— ASSIGNED TASK —
Repeat each entry verbatim.

------------------------------

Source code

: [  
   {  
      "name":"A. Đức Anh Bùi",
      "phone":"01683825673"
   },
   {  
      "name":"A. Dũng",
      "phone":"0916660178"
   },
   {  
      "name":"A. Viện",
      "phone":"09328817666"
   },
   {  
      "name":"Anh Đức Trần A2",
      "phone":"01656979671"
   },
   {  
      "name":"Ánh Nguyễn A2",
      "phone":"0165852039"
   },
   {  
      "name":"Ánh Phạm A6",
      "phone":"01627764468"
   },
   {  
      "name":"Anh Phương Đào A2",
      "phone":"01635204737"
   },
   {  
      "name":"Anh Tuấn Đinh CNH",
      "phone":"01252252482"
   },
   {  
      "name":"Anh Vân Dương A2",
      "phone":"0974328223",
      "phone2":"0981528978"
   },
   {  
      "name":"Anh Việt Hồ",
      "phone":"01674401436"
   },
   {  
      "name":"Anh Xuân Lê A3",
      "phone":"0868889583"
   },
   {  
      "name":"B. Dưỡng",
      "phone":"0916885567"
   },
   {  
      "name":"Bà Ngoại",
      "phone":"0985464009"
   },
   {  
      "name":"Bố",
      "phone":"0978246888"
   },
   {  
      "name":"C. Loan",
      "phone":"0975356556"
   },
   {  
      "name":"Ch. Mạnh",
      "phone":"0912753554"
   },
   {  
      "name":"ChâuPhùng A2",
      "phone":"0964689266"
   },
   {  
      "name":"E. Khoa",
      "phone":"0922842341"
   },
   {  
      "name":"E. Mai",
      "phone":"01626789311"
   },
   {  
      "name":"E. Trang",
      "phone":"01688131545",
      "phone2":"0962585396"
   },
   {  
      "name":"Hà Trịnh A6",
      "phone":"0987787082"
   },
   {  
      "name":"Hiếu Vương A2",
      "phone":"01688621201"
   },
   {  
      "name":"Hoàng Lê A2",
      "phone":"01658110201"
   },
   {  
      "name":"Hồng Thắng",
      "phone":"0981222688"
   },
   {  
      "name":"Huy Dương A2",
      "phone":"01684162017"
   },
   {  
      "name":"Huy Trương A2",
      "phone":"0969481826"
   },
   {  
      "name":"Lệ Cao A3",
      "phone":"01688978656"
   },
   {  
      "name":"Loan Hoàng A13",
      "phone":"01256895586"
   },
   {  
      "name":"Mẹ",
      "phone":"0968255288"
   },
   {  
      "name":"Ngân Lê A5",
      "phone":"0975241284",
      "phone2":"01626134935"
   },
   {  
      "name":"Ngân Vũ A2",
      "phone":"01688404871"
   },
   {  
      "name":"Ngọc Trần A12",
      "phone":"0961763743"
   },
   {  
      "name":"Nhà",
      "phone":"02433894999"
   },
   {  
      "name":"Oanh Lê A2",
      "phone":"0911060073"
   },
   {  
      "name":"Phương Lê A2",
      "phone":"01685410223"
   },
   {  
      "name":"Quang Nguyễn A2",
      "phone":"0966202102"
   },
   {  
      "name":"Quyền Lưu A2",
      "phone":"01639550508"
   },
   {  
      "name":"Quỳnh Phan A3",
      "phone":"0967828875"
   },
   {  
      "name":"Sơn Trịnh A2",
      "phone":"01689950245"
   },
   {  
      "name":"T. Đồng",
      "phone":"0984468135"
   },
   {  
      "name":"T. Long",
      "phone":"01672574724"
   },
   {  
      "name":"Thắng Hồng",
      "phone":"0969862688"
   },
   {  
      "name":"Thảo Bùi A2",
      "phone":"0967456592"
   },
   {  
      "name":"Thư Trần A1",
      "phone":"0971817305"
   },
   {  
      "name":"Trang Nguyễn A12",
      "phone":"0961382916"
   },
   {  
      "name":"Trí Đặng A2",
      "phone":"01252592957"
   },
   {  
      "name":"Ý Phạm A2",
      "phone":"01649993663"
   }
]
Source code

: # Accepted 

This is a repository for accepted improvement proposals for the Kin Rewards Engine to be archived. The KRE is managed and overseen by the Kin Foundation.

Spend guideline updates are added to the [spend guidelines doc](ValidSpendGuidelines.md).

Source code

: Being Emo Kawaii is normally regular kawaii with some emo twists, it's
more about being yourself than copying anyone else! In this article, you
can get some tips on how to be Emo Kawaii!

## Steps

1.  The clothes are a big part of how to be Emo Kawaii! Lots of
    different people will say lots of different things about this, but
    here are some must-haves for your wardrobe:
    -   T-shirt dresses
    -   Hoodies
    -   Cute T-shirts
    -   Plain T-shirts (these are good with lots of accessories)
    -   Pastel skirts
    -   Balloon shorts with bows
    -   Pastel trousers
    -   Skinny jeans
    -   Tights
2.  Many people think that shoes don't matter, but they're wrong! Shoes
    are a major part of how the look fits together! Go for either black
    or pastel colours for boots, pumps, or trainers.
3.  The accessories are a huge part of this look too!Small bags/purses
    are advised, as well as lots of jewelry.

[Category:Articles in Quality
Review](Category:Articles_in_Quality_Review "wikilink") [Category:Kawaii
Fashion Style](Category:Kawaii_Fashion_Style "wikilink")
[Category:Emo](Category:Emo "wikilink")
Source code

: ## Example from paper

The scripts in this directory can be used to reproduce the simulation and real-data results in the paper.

------------------------------

— THE COMPLETED TASK —
Source code

: [  
   {  
      "name":"A. Đức Anh Bùi",
      "phone":"01683825673"
   },
   {  
      "name":"A. Dũng",
      "phone":"0916660178"
   },
   {  
      "name":"A. Viện",
      "phone":"09328817666"
   },
   {  
      "name":"Anh Đức Trần A2",
      "phone":"01656979671"
   },
   {  
      "name":"Ánh Nguyễn A2",
      "phone":"0165852039"
   },
   {  
      "name":"Ánh Phạm A6",
      "phone":"01627764468"
   },
   {  
      "name":"Anh Phương Đào A2",
      "phone":"01635204737"
   },
   {  
      "name":"Anh Tuấn Đinh CNH",
      "phone":"01252252482"
   },
   {  
      "name":"Anh Vân Dương A2",
      "phone":"0974328223",
      "phone2":"0981528978"
   },
   {  
      "name":"Anh Việt Hồ",
      "phone":"01674401436"
   },
   {  
      "name":"Anh Xuân Lê A3",
      "phone":"0868889583"
   },
   {  
      "name":"B. Dưỡng",
      "phone":"0916885567"
   },
   {  
      "name":"Bà Ngoại",
      "phone":"0985464009"
   },
   {  
      "name":"Bố",
      "phone":"0978246888"
   },
   {  
      "name":"C. Loan",
      "phone":"0975356556"
   },
   {  
      "name":"Ch. Mạnh",
      "phone":"0912753554"
   },
   {  
      "name":"ChâuPhùng A2",
      "phone":"0964689266"
   },
   {  
      "name":"E. Khoa",
      "phone":"0922842341"
   },
   {  
      "name":"E. Mai",
      "phone":"01626789311"
   },
   {  
      "name":"E. Trang",
      "phone":"01688131545",
      "phone2":"0962585396"
   },
   {  
      "name":"Hà Trịnh A6",
      "phone":"0987787082"
   },
   {  
      "name":"Hiếu Vương A2",
      "phone":"01688621201"
   },
   {  
      "name":"Hoàng Lê A2",
      "phone":"01658110201"
   },
   {  
      "name":"Hồng Thắng",
      "phone":"0981222688"
   },
   {  
      "name":"Huy Dương A2",
      "phone":"01684162017"
   },
   {  
      "name":"Huy Trương A2",
      "phone":"0969481826"
   },
   {  
      "name":"Lệ Cao A3",
      "phone":"01688978656"
   },
   {  
      "name":"Loan Hoàng A13",
      "phone":"01256895586"
   },
   {  
      "name":"Mẹ",
      "phone":"0968255288"
   },
   {  
      "name":"Ngân Lê A5",
      "phone":"0975241284",
      "phone2":"01626134935"
   },
   {  
      "name":"Ngân Vũ A2",
      "phone":"01688404871"
   },
   {  
      "name":"Ngọc Trần A12",
      "phone":"0961763743"
   },
   {  
      "name":"Nhà",
      "phone":"02433894999"
   },
   {  
      "name":"Oanh Lê A2",
      "phone":"0911060073"
   },
   {  
      "name":"Phương Lê A2",
      "phone":"01685410223"
   },
   {  
      "name":"Quang Nguyễn A2",
      "phone":"0966202102"
   },
   {  
      "name":"Quyền Lưu A2",
      "phone":"01639550508"
   },
   {  
      "name":"Quỳnh Phan A3",
      "phone":"0967828875"
   },
   {  
      "name":"Sơn Trịnh A2",
      "phone":"01689950245"
   },
   {  
      "name":"T. Đồng",
      "phone":"0984468135"
   },
   {  
      "name":"T. Long",
      "phone":"01672574724"
   },
   {  
      "name":"Thắng Hồng",
      "phone":"0969862688"
   },
   {  
      "name":"Thảo Bùi A2",
      "phone":"0967456592"
   },
   {  
      "name":"Thư Trần A1",
      "phone":"0971817305"
   },
   {  
      "name":"Trang Nguyễn A12",
      "phone":"0961382916"
   },
   {  
      "name":"Trí Đặng A2",
      "phone":"01252592957"
   },
   {  
      "name":"Ý Phạm A2",
      "phone":"01649993663"
   }
]
Source code

: # Accepted 

This is a repository for accepted improvement proposals for the Kin Rewards Engine to be archived. The KRE is managed and overseen by the Kin Foundation.

Spend guideline updates are added to the [spend guidelines doc](ValidSpendGuidelines.md).

Source code

: Being Emo Kawaii is normally regular kawaii with some emo twists, it's
more about being yourself than copying anyone else! In this article, you
can get some tips on how to be Emo Kawaii!

## Steps

1.  The clothes are a big part of how to be Emo Kawaii! Lots of
    different people will say lots of different things about this, but
    here are some must-haves for your wardrobe:
    -   T-shirt dresses
    -   Hoodies
    -   Cute T-shirts
    -   Plain T-shirts (these are good with lots of accessories)
    -   Pastel skirts
    -   Balloon shorts with bows
    -   Pastel trousers
    -   Skinny jeans
    -   Tights
2.  Many people think that shoes don't matter, but they're wrong! Shoes
    are a major part of how the look fits together! Go for either black
    or pastel colours for boots, pumps, or trainers.
3.  The accessories are a huge part of this look too!Small bags/purses
    are advised, as well as lots of jewelry.

[Category:Articles in Quality
Review](Category:Articles_in_Quality_Review "wikilink") [Category:Kawaii
Fashion Style](Category:Kawaii_Fashion_Style "wikilink")
[Category:Emo](Category:Emo "wikilink")
Source code

: ## Example from paper

The scripts in this directory can be used to reproduce the simulation and real-data results in the paper.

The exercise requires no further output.